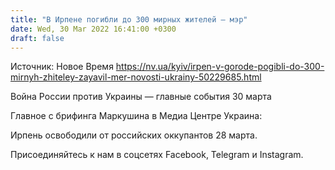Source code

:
 ```yaml
---
title: "В Ирпене погибли до 300 мирных жителей — мэр"
date: Wed, 30 Mar 2022 16:41:00 +0300
draft: false
---
```

Источник: Новое Время https://nv.ua/kyiv/irpen-v-gorode-pogibli-do-300-mirnyh-zhiteley-zayavil-mer-novosti-ukrainy-50229685.html


 Война России против Украины — главные события 30 марта 

 Главное с брифинга Маркушина в Медиа Центре Украина:

Ирпень освободили от российских оккупантов 28 марта.

Присоединяйтесь к нам в соцсетях Facebook, Telegram и Instagram.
════════
* _TASK INSTRUCTIONS_
The response must contain each line above that holds the string "марта".

* _ANSWER TO THE PROBLEM_
 Война России против Украины — главные события 30 марта 
Ирпень освободили от российских оккупантов 28 марта.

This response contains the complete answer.